L’impact local de l’action à l’international des collectivités locales
La question des impacts et de l’intérêt local de la coopération décentralisée en termes de citoyenneté est une préoccupation partagée par l’ensemble des collectivités locales.
La loi Thiollière a fait de la coopération décentralisée une nouvelle compétence et non plus un mode d’exercice des compétences locales. Ceci met la collectivité à l’abri des recours auprès du tribunal administratif, fondés sur des interprétations restrictives de « l’intérêt local » d’une action internationale [1].

Souvent, les coopérations décentralisées reposent à la fois sur une coopération institutionnelle entre les collectivités et sur l’implication de deux territoires et de leurs acteur.rice.s locaux.ales. Ces derniers sont divers : les services des collectivités, le tissu associatif, les acteurs socio-culturels, les services publics, écoles, universités,
hôpitaux, les acteur.rice.s économiques.
Cette implication de la société civile a un double intérêt : elle élargit l’assise de la politique de coopération internationale au-delà des questions partisanes.

En outre, en favorisant la sensibilisation de ses administré.e.s et l’implication des acteur.rice.s locaux.ales aux enjeux de la coopération internationale, les collectivités territoriales affirment également leur souhait d’être aussi actrices du changement ici et à long terme. Cette association multipartite favorise la mise en mouvement du territoire dont les acteur.rice.s deviennent partie prenante des pratiques et des enjeux de la mondialisation, sous d’autres formes.

Le développement du territoire local ici et là-bas n’en est que plus renforcé par ces pratiques de solidarité.
Aussi, des associations de solidarité internationale mènent des projets sur le terrain, et travaillent aussi à l’information et la formation des citoyen.ne.s afin d’« éveiller leur esprit sur les causes et les effets des inégalités entre pays du Nord et pays du Sud pour qu’ils.elles s’engagent dans la construction d’un monde solidaire et durable ». [2]
Elles ont toute leur place pour faire vivre avec les collectivités leur volonté partagée de changement, pour une action internationale avant tout solidaire.

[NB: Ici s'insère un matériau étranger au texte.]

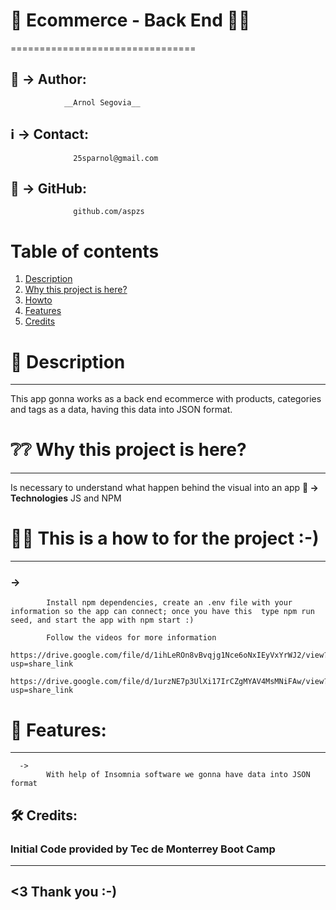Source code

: 
# 📌 Ecommerce - Back End 👩‍💻
================================

## 🚻 -> Author:  
                __Arnol Segovia__
## ℹ️ -> Contact: 
                  25sparnol@gmail.com
## 🎒 -> GitHub: 
                  github.com/aspzs
                  
                  
# Table of contents
1. [Description](#description)
2. [Why this project is here?](#why)
3. [Howto](#howto)
4. [Features](#features)
5. [Credits](#credits)                  



# 📝 Description <a name="description"></a>
----------------	
This app gonna works as a back end ecommerce with products, categories and tags as a data, having this data into JSON format. 


# ❔❔ Why this project is here? <a name="why"></a>
-------------------------------
  Is necessary to understand what happen behind the visual into an app
        **🧩 -> Technologies** JS and NPM
          


# 🤹‍♀️ This is a how to for the project :-) <a name="howto"></a>
-----------------------------------------
###      ->  
            Install npm dependencies, create an .env file with your information so the app can connect; once you have this  type npm run seed, and start the app with npm start :)
            
            Follow the videos for more information
            https://drive.google.com/file/d/1ihLeROn8vBvqjg1Nce6oNxIEyVxYrWJ2/view?usp=share_link
            https://drive.google.com/file/d/1urzNE7p3UlXi17IrCZgMYAV4MsMNiFAw/view?usp=share_link
            
           
      
# 🚀 Features: <a name="features"></a>
--------------
      ->  
            With help of Insomnia software we gonna have data into JSON format

## 🛠 Credits: <a name="credits"></a>
### Initial Code provided by Tec de Monterrey Boot Camp

------------------
<3 Thank you :-)
------------------



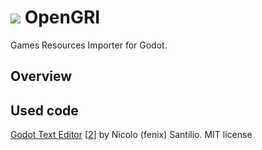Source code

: # ![](https://raw.githubusercontent.com/q4a/opengri/master/icon.png) OpenGRI

Games Resources Importer for Godot.

## Overview


## Used code

[Godot Text Editor](https://godotengine.org/asset-library/asset/365) [[2](https://github.com/fenix-hub/godot-engine.text-editor)] by Nicolo (fenix) Santilio. MIT license
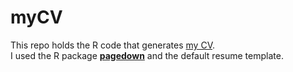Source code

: # myCV

This repo holds the R code that generates [my CV](https://bblodfon.github.io/myCV/cv.html).  
I used the R package [**pagedown**](https://github.com/rstudio/pagedown) and the default resume template.
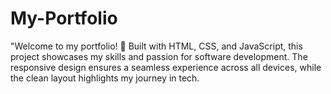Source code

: # My-Portfolio
"Welcome to my portfolio! 🚀 Built with HTML, CSS, and JavaScript, this project showcases my skills and passion for software development. The responsive design ensures a seamless experience across all devices, while the clean layout highlights my journey in tech. 
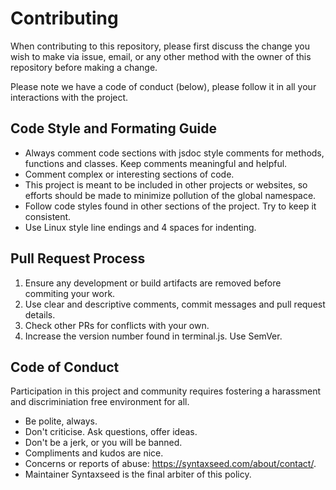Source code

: # Contributing

When contributing to this repository, please first discuss the change you wish to make via issue, email, or any other method with the owner of this repository before making a change.

Please note we have a code of conduct (below), please follow it in all your interactions with the project.

## Code Style and Formating Guide

- Always comment code sections with jsdoc style comments for methods, functions and classes. Keep comments
meaningful and helpful.
- Comment complex or interesting sections of code.
- This project is meant to be included in other projects or websites, so efforts should be made to minimize pollution of the global namespace.
- Follow code styles found in other sections of the project. Try to keep it consistent.
- Use Linux style line endings and 4 spaces for indenting.

## Pull Request Process

1. Ensure any development or build artifacts are removed before commiting your work.
2. Use clear and descriptive comments, commit messages and pull request details.
3. Check other PRs for conflicts with your own.
4. Increase the version number found in terminal.js. Use SemVer.

## Code of Conduct

Participation in this project and community requires fostering a harassment and discriminiation free environment for all.

- Be polite, always.
- Don't criticise. Ask questions, offer ideas.
- Don't be a jerk, or you will be banned.
- Compliments and kudos are nice.
- Concerns or reports of abuse: https://syntaxseed.com/about/contact/.
- Maintainer Syntaxseed is the final arbiter of this policy.
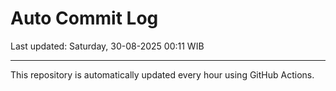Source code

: # Auto Commit Log

Last updated: Saturday, 30-08-2025 00:11 WIB

---

This repository is automatically updated every hour using GitHub Actions.

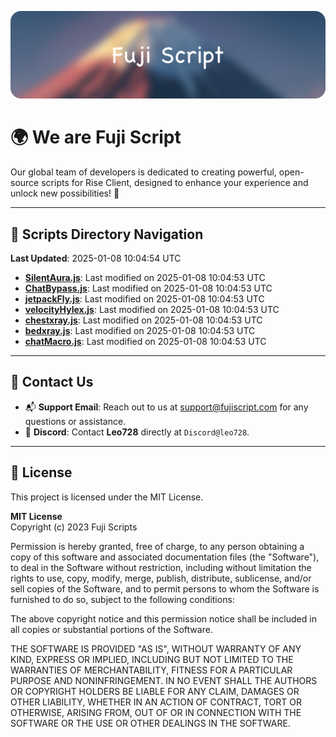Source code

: ![Banner](.github/b.webp)

# 🌍 **We are Fuji Script**

Our global team of developers is dedicated to creating powerful, open-source scripts for Rise Client, designed to enhance your experience and unlock new possibilities! 🌟

---
<!-- SCRIPTS_NAVIGATION_START -->
## 📂 **Scripts Directory Navigation**

**Last Updated**: 2025-01-08 10:04:54 UTC

- **[SilentAura.js](scripts/SilentAura.js)**: Last modified on 2025-01-08 10:04:53 UTC
- **[ChatBypass.js](scripts/ChatBypass.js)**: Last modified on 2025-01-08 10:04:53 UTC
- **[jetpackFly.js](scripts/jetpackFly.js)**: Last modified on 2025-01-08 10:04:53 UTC
- **[velocityHylex.js](scripts/velocityHylex.js)**: Last modified on 2025-01-08 10:04:53 UTC
- **[chestxray.js](scripts/chestxray.js)**: Last modified on 2025-01-08 10:04:53 UTC
- **[bedxray.js](scripts/bedxray.js)**: Last modified on 2025-01-08 10:04:53 UTC
- **[chatMacro.js](scripts/chatMacro.js)**: Last modified on 2025-01-08 10:04:53 UTC

<!-- SCRIPTS_NAVIGATION_END -->

---

## 💬 **Contact Us**  
- 📬 **Support Email**: Reach out to us at [support@fujiscript.com](mailto:support@fujiscript.com) for any questions or assistance.  
- 💬 **Discord**: Contact **Leo728** directly at `Discord@leo728`.

---

## 📜 **License**

This project is licensed under the MIT License.  

**MIT License**  
Copyright (c) 2023 Fuji Scripts  

Permission is hereby granted, free of charge, to any person obtaining a copy of this software and associated documentation files (the "Software"), to deal in the Software without restriction, including without limitation the rights to use, copy, modify, merge, publish, distribute, sublicense, and/or sell copies of the Software, and to permit persons to whom the Software is furnished to do so, subject to the following conditions:  

The above copyright notice and this permission notice shall be included in all copies or substantial portions of the Software.  

THE SOFTWARE IS PROVIDED "AS IS", WITHOUT WARRANTY OF ANY KIND, EXPRESS OR IMPLIED, INCLUDING BUT NOT LIMITED TO THE WARRANTIES OF MERCHANTABILITY, FITNESS FOR A PARTICULAR PURPOSE AND NONINFRINGEMENT. IN NO EVENT SHALL THE AUTHORS OR COPYRIGHT HOLDERS BE LIABLE FOR ANY CLAIM, DAMAGES OR OTHER LIABILITY, WHETHER IN AN ACTION OF CONTRACT, TORT OR OTHERWISE, ARISING FROM, OUT OF OR IN CONNECTION WITH THE SOFTWARE OR THE USE OR OTHER DEALINGS IN THE SOFTWARE.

Atlas français de la coopération décentralisée et des autres actions extérieures
La Commission Nationale de la Coopération Décentralisée (CNCD) met à disposition, depuis 2009, de tous les acteurs de la coopération décentralisée un Atlas français de la coopération décentralisée et des autres actions extérieures. Cet Atlas recense de manière cartographique toutes les actions internationales menées par les collectivités territoriales françaises : coopérations décentralisées (y compris les jumelages) et l’ensemble des actions ponctuelles ou non conventionnées.

Quelques sites ressources :

Action extérieure des collectivités territoriales sur le site de France Diplomatie
www.diplomatie.gouv.fr/fr/politique-etrangere-de-la-france/action-exterieure-des-collectivites-territoriales/

La définition française de la Coopération Décentralisée sur le site de Resacoop
www.resacoop.org/la-definition-francaise-de-la-cooperation-decentralisee

Cités Unies France, fédération des collectivités territoriale françaises agissant dans le cadre de la coopération décentralisée
www.cites-unies-france.org

Notes

[1Par un arrêt Charbonneau du 18 novembre 2004, le tribunal administratif de Poitiers a annulé deux délibérations du conseil général des Deux-Sèvres, concernant respectivement la construction d’un collège au Burkina-Faso et l’assistance technique à un service d’incendie à MAdagascar, au motif que ces opérations, prévues par une convention de coopération, ne pouvaient être regardées comme « répondant à des besoins de la population deux-sévrienne »

[2Extrait de l’article « La solidarité se pense dans l’espace local », Altermondes, Hors-série n° 8, automne 2009, p 26.